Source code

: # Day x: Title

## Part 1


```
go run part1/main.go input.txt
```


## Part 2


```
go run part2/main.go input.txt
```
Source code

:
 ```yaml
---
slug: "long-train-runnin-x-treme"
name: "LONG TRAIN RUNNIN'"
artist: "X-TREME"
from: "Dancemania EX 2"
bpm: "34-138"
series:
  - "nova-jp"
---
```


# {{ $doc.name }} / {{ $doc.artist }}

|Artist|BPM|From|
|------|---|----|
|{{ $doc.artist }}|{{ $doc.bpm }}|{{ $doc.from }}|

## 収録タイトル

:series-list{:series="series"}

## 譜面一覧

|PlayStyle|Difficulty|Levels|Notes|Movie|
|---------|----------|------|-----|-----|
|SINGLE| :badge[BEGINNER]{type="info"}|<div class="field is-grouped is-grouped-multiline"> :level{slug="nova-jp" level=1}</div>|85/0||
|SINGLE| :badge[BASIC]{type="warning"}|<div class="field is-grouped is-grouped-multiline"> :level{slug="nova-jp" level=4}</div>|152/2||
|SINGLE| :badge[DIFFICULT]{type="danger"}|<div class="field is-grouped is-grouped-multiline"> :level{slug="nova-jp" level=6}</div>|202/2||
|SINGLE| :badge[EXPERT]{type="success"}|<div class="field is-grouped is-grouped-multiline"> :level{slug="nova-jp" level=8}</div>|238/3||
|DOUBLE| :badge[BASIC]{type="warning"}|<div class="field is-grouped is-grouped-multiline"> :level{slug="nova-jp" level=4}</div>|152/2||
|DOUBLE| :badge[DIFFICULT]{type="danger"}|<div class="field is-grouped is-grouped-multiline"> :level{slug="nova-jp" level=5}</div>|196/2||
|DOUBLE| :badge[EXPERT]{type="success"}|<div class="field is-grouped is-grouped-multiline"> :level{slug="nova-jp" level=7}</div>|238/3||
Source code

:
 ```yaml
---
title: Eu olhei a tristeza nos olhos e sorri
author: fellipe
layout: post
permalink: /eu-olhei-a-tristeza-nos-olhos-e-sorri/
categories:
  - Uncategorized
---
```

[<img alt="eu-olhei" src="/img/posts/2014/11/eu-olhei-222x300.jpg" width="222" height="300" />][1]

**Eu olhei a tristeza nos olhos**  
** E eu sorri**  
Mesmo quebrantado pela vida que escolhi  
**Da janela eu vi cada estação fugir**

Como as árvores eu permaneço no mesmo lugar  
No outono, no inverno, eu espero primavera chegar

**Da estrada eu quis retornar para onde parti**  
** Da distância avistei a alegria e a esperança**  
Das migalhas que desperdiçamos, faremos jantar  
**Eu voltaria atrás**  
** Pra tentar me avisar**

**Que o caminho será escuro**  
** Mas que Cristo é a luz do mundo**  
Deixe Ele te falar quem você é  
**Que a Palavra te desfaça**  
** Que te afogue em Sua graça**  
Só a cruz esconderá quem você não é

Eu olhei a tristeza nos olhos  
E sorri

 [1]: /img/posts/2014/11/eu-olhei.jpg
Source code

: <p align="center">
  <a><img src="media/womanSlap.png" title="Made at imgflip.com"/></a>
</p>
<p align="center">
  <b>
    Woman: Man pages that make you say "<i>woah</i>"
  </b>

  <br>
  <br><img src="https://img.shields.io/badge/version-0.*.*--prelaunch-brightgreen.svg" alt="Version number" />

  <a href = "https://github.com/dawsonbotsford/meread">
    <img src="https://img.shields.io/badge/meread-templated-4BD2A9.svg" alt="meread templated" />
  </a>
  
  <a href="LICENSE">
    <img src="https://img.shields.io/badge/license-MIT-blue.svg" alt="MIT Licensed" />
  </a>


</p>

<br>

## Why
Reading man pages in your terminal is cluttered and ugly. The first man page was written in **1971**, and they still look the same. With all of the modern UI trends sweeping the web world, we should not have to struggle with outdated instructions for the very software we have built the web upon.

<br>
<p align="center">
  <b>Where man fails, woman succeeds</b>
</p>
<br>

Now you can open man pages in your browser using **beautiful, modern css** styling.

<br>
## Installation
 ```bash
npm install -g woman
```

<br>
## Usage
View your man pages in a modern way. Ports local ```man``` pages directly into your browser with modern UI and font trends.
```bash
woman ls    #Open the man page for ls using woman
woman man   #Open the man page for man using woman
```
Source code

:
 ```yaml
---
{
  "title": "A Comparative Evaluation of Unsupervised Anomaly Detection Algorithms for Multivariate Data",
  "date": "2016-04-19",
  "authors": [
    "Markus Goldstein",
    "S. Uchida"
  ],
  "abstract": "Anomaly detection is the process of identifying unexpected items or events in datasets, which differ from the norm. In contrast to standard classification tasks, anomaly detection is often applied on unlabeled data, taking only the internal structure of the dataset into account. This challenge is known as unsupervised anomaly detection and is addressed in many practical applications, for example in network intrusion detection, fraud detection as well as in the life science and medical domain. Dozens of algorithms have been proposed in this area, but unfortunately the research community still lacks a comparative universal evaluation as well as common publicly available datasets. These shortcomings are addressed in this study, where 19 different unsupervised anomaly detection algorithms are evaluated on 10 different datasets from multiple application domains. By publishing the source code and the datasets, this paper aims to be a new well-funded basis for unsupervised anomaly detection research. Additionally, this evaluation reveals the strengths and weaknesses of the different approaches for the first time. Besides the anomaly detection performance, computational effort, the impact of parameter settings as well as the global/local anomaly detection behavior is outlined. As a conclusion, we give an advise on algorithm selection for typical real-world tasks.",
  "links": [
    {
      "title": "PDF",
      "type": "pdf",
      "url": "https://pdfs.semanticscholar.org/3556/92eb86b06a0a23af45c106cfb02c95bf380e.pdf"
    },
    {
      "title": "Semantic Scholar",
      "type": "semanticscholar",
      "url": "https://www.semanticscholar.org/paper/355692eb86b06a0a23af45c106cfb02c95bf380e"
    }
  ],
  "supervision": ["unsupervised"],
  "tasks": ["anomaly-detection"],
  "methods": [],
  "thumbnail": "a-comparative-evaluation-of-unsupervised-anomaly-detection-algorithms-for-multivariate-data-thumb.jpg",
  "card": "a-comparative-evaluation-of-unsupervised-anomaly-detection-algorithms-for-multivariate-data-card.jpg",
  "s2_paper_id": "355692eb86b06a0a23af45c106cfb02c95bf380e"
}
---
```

■ ABOUT THIS EXERCISE ■
Reproduce all records exactly, without omissions.

■ RESULT FOR THIS TASK ■
Source code

: # Day x: Title

## Part 1


```
go run part1/main.go input.txt
```


## Part 2


```
go run part2/main.go input.txt
```
Source code

:
 ```yaml
---
slug: "long-train-runnin-x-treme"
name: "LONG TRAIN RUNNIN'"
artist: "X-TREME"
from: "Dancemania EX 2"
bpm: "34-138"
series:
  - "nova-jp"
---
```


# {{ $doc.name }} / {{ $doc.artist }}

|Artist|BPM|From|
|------|---|----|
|{{ $doc.artist }}|{{ $doc.bpm }}|{{ $doc.from }}|

## 収録タイトル

:series-list{:series="series"}

## 譜面一覧

|PlayStyle|Difficulty|Levels|Notes|Movie|
|---------|----------|------|-----|-----|
|SINGLE| :badge[BEGINNER]{type="info"}|<div class="field is-grouped is-grouped-multiline"> :level{slug="nova-jp" level=1}</div>|85/0||
|SINGLE| :badge[BASIC]{type="warning"}|<div class="field is-grouped is-grouped-multiline"> :level{slug="nova-jp" level=4}</div>|152/2||
|SINGLE| :badge[DIFFICULT]{type="danger"}|<div class="field is-grouped is-grouped-multiline"> :level{slug="nova-jp" level=6}</div>|202/2||
|SINGLE| :badge[EXPERT]{type="success"}|<div class="field is-grouped is-grouped-multiline"> :level{slug="nova-jp" level=8}</div>|238/3||
|DOUBLE| :badge[BASIC]{type="warning"}|<div class="field is-grouped is-grouped-multiline"> :level{slug="nova-jp" level=4}</div>|152/2||
|DOUBLE| :badge[DIFFICULT]{type="danger"}|<div class="field is-grouped is-grouped-multiline"> :level{slug="nova-jp" level=5}</div>|196/2||
|DOUBLE| :badge[EXPERT]{type="success"}|<div class="field is-grouped is-grouped-multiline"> :level{slug="nova-jp" level=7}</div>|238/3||
Source code

:
 ```yaml
---
title: Eu olhei a tristeza nos olhos e sorri
author: fellipe
layout: post
permalink: /eu-olhei-a-tristeza-nos-olhos-e-sorri/
categories:
  - Uncategorized
---
```

[<img alt="eu-olhei" src="/img/posts/2014/11/eu-olhei-222x300.jpg" width="222" height="300" />][1]

**Eu olhei a tristeza nos olhos**  
** E eu sorri**  
Mesmo quebrantado pela vida que escolhi  
**Da janela eu vi cada estação fugir**

Como as árvores eu permaneço no mesmo lugar  
No outono, no inverno, eu espero primavera chegar

**Da estrada eu quis retornar para onde parti**  
** Da distância avistei a alegria e a esperança**  
Das migalhas que desperdiçamos, faremos jantar  
**Eu voltaria atrás**  
** Pra tentar me avisar**

**Que o caminho será escuro**  
** Mas que Cristo é a luz do mundo**  
Deixe Ele te falar quem você é  
**Que a Palavra te desfaça**  
** Que te afogue em Sua graça**  
Só a cruz esconderá quem você não é

Eu olhei a tristeza nos olhos  
E sorri

 [1]: /img/posts/2014/11/eu-olhei.jpg
Source code

: <p align="center">
  <a><img src="media/womanSlap.png" title="Made at imgflip.com"/></a>
</p>
<p align="center">
  <b>
    Woman: Man pages that make you say "<i>woah</i>"
  </b>

  <br>
  <br><img src="https://img.shields.io/badge/version-0.*.*--prelaunch-brightgreen.svg" alt="Version number" />

  <a href = "https://github.com/dawsonbotsford/meread">
    <img src="https://img.shields.io/badge/meread-templated-4BD2A9.svg" alt="meread templated" />
  </a>
  
  <a href="LICENSE">
    <img src="https://img.shields.io/badge/license-MIT-blue.svg" alt="MIT Licensed" />
  </a>


</p>

<br>

## Why
Reading man pages in your terminal is cluttered and ugly. The first man page was written in **1971**, and they still look the same. With all of the modern UI trends sweeping the web world, we should not have to struggle with outdated instructions for the very software we have built the web upon.

<br>
<p align="center">
  <b>Where man fails, woman succeeds</b>
</p>
<br>

Now you can open man pages in your browser using **beautiful, modern css** styling.

<br>
## Installation
 ```bash
npm install -g woman
```

<br>
## Usage
View your man pages in a modern way. Ports local ```man``` pages directly into your browser with modern UI and font trends.
```bash
woman ls    #Open the man page for ls using woman
woman man   #Open the man page for man using woman
```
Source code

:
 ```yaml
---
{
  "title": "A Comparative Evaluation of Unsupervised Anomaly Detection Algorithms for Multivariate Data",
  "date": "2016-04-19",
  "authors": [
    "Markus Goldstein",
    "S. Uchida"
  ],
  "abstract": "Anomaly detection is the process of identifying unexpected items or events in datasets, which differ from the norm. In contrast to standard classification tasks, anomaly detection is often applied on unlabeled data, taking only the internal structure of the dataset into account. This challenge is known as unsupervised anomaly detection and is addressed in many practical applications, for example in network intrusion detection, fraud detection as well as in the life science and medical domain. Dozens of algorithms have been proposed in this area, but unfortunately the research community still lacks a comparative universal evaluation as well as common publicly available datasets. These shortcomings are addressed in this study, where 19 different unsupervised anomaly detection algorithms are evaluated on 10 different datasets from multiple application domains. By publishing the source code and the datasets, this paper aims to be a new well-funded basis for unsupervised anomaly detection research. Additionally, this evaluation reveals the strengths and weaknesses of the different approaches for the first time. Besides the anomaly detection performance, computational effort, the impact of parameter settings as well as the global/local anomaly detection behavior is outlined. As a conclusion, we give an advise on algorithm selection for typical real-world tasks.",
  "links": [
    {
      "title": "PDF",
      "type": "pdf",
      "url": "https://pdfs.semanticscholar.org/3556/92eb86b06a0a23af45c106cfb02c95bf380e.pdf"
    },
    {
      "title": "Semantic Scholar",
      "type": "semanticscholar",
      "url": "https://www.semanticscholar.org/paper/355692eb86b06a0a23af45c106cfb02c95bf380e"
    }
  ],
  "supervision": ["unsupervised"],
  "tasks": ["anomaly-detection"],
  "methods": [],
  "thumbnail": "a-comparative-evaluation-of-unsupervised-anomaly-detection-algorithms-for-multivariate-data-thumb.jpg",
  "card": "a-comparative-evaluation-of-unsupervised-anomaly-detection-algorithms-for-multivariate-data-card.jpg",
  "s2_paper_id": "355692eb86b06a0a23af45c106cfb02c95bf380e"
}
---
```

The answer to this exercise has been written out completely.